─── Material supplied ───

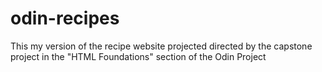 # odin-recipes
This my version of the recipe website projected directed by the capstone project in the "HTML Foundations" section of the Odin Project
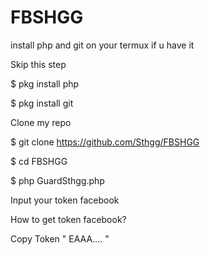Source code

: # FBSHGG

install php and git on your termux
if u have it

Skip this step 


$ pkg install php

$ pkg install git

Clone my repo

$ git clone https://github.com/Sthgg/FBSHGG

$ cd FBSHGG

$ php GuardSthgg.php


Input your token facebook

How to get token facebook? 



Copy Token " EAAA.... "
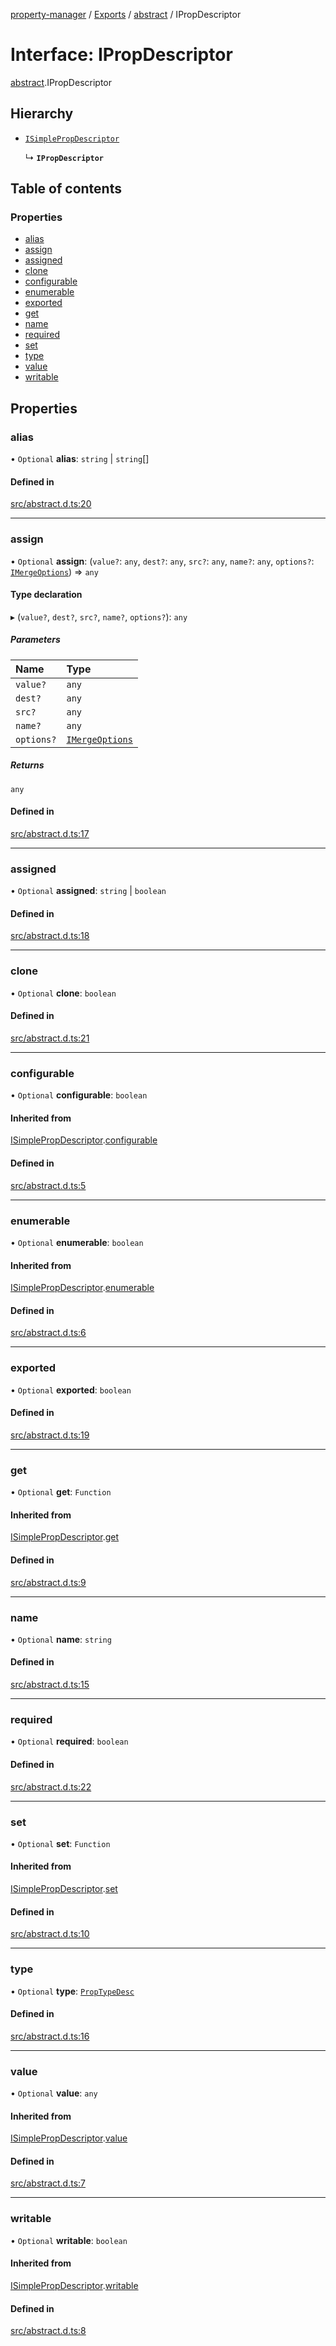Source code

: [property-manager](../README.md) / [Exports](../modules.md) / [abstract](../modules/abstract.md) / IPropDescriptor

# Interface: IPropDescriptor

[abstract](../modules/abstract.md).IPropDescriptor

## Hierarchy

- [`ISimplePropDescriptor`](abstract.ISimplePropDescriptor.md)

  ↳ **`IPropDescriptor`**

## Table of contents

### Properties

- [alias](abstract.IPropDescriptor.md#alias)
- [assign](abstract.IPropDescriptor.md#assign)
- [assigned](abstract.IPropDescriptor.md#assigned)
- [clone](abstract.IPropDescriptor.md#clone)
- [configurable](abstract.IPropDescriptor.md#configurable)
- [enumerable](abstract.IPropDescriptor.md#enumerable)
- [exported](abstract.IPropDescriptor.md#exported)
- [get](abstract.IPropDescriptor.md#get)
- [name](abstract.IPropDescriptor.md#name)
- [required](abstract.IPropDescriptor.md#required)
- [set](abstract.IPropDescriptor.md#set)
- [type](abstract.IPropDescriptor.md#type)
- [value](abstract.IPropDescriptor.md#value)
- [writable](abstract.IPropDescriptor.md#writable)

## Properties

### alias

• `Optional` **alias**: `string` \| `string`[]

#### Defined in

[src/abstract.d.ts:20](https://github.com/snowyu/property-manager.js/blob/0800533/src/abstract.d.ts#L20)

___

### assign

• `Optional` **assign**: (`value?`: `any`, `dest?`: `any`, `src?`: `any`, `name?`: `any`, `options?`: [`IMergeOptions`](abstract.IMergeOptions.md)) => `any`

#### Type declaration

▸ (`value?`, `dest?`, `src?`, `name?`, `options?`): `any`

##### Parameters

| Name | Type |
| :------ | :------ |
| `value?` | `any` |
| `dest?` | `any` |
| `src?` | `any` |
| `name?` | `any` |
| `options?` | [`IMergeOptions`](abstract.IMergeOptions.md) |

##### Returns

`any`

#### Defined in

[src/abstract.d.ts:17](https://github.com/snowyu/property-manager.js/blob/0800533/src/abstract.d.ts#L17)

___

### assigned

• `Optional` **assigned**: `string` \| `boolean`

#### Defined in

[src/abstract.d.ts:18](https://github.com/snowyu/property-manager.js/blob/0800533/src/abstract.d.ts#L18)

___

### clone

• `Optional` **clone**: `boolean`

#### Defined in

[src/abstract.d.ts:21](https://github.com/snowyu/property-manager.js/blob/0800533/src/abstract.d.ts#L21)

___

### configurable

• `Optional` **configurable**: `boolean`

#### Inherited from

[ISimplePropDescriptor](abstract.ISimplePropDescriptor.md).[configurable](abstract.ISimplePropDescriptor.md#configurable)

#### Defined in

[src/abstract.d.ts:5](https://github.com/snowyu/property-manager.js/blob/0800533/src/abstract.d.ts#L5)

___

### enumerable

• `Optional` **enumerable**: `boolean`

#### Inherited from

[ISimplePropDescriptor](abstract.ISimplePropDescriptor.md).[enumerable](abstract.ISimplePropDescriptor.md#enumerable)

#### Defined in

[src/abstract.d.ts:6](https://github.com/snowyu/property-manager.js/blob/0800533/src/abstract.d.ts#L6)

___

### exported

• `Optional` **exported**: `boolean`

#### Defined in

[src/abstract.d.ts:19](https://github.com/snowyu/property-manager.js/blob/0800533/src/abstract.d.ts#L19)

___

### get

• `Optional` **get**: `Function`

#### Inherited from

[ISimplePropDescriptor](abstract.ISimplePropDescriptor.md).[get](abstract.ISimplePropDescriptor.md#get)

#### Defined in

[src/abstract.d.ts:9](https://github.com/snowyu/property-manager.js/blob/0800533/src/abstract.d.ts#L9)

___

### name

• `Optional` **name**: `string`

#### Defined in

[src/abstract.d.ts:15](https://github.com/snowyu/property-manager.js/blob/0800533/src/abstract.d.ts#L15)

___

### required

• `Optional` **required**: `boolean`

#### Defined in

[src/abstract.d.ts:22](https://github.com/snowyu/property-manager.js/blob/0800533/src/abstract.d.ts#L22)

___

### set

• `Optional` **set**: `Function`

#### Inherited from

[ISimplePropDescriptor](abstract.ISimplePropDescriptor.md).[set](abstract.ISimplePropDescriptor.md#set)

#### Defined in

[src/abstract.d.ts:10](https://github.com/snowyu/property-manager.js/blob/0800533/src/abstract.d.ts#L10)

___

### type

• `Optional` **type**: [`PropTypeDesc`](../modules/abstract.md#proptypedesc)

#### Defined in

[src/abstract.d.ts:16](https://github.com/snowyu/property-manager.js/blob/0800533/src/abstract.d.ts#L16)

___

### value

• `Optional` **value**: `any`

#### Inherited from

[ISimplePropDescriptor](abstract.ISimplePropDescriptor.md).[value](abstract.ISimplePropDescriptor.md#value)

#### Defined in

[src/abstract.d.ts:7](https://github.com/snowyu/property-manager.js/blob/0800533/src/abstract.d.ts#L7)

___

### writable

• `Optional` **writable**: `boolean`

#### Inherited from

[ISimplePropDescriptor](abstract.ISimplePropDescriptor.md).[writable](abstract.ISimplePropDescriptor.md#writable)

#### Defined in

[src/abstract.d.ts:8](https://github.com/snowyu/property-manager.js/blob/0800533/src/abstract.d.ts#L8)
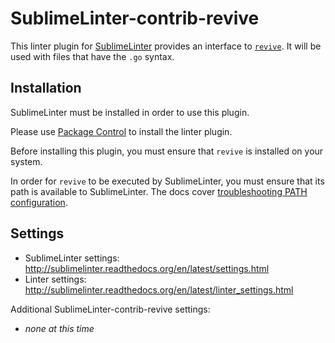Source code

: SublimeLinter-contrib-revive
=================================

This linter plugin for [SublimeLinter](https://github.com/SublimeLinter/SublimeLinter) provides an interface to [`revive`](https://revive.run/). It will be used with files that have the `.go` syntax.

## Installation

SublimeLinter must be installed in order to use this plugin.

Please use [Package Control](https://packagecontrol.io) to install the linter plugin.

Before installing this plugin, you must ensure that `revive` is installed on your system.

In order for `revive` to be executed by SublimeLinter, you must ensure that its path is available to SublimeLinter. The docs cover [troubleshooting PATH configuration](http://sublimelinter.readthedocs.io/en/latest/troubleshooting.html#finding-a-linter-executable).

## Settings

- SublimeLinter settings: http://sublimelinter.readthedocs.org/en/latest/settings.html
- Linter settings: http://sublimelinter.readthedocs.org/en/latest/linter_settings.html

Additional SublimeLinter-contrib-revive settings:

- *none at this time*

───

Return all lines of the data in which the string "installed" appears.

Output for this exercise:
SublimeLinter must be installed in order to use this plugin.
Before installing this plugin, you must ensure that `revive` is installed on your system.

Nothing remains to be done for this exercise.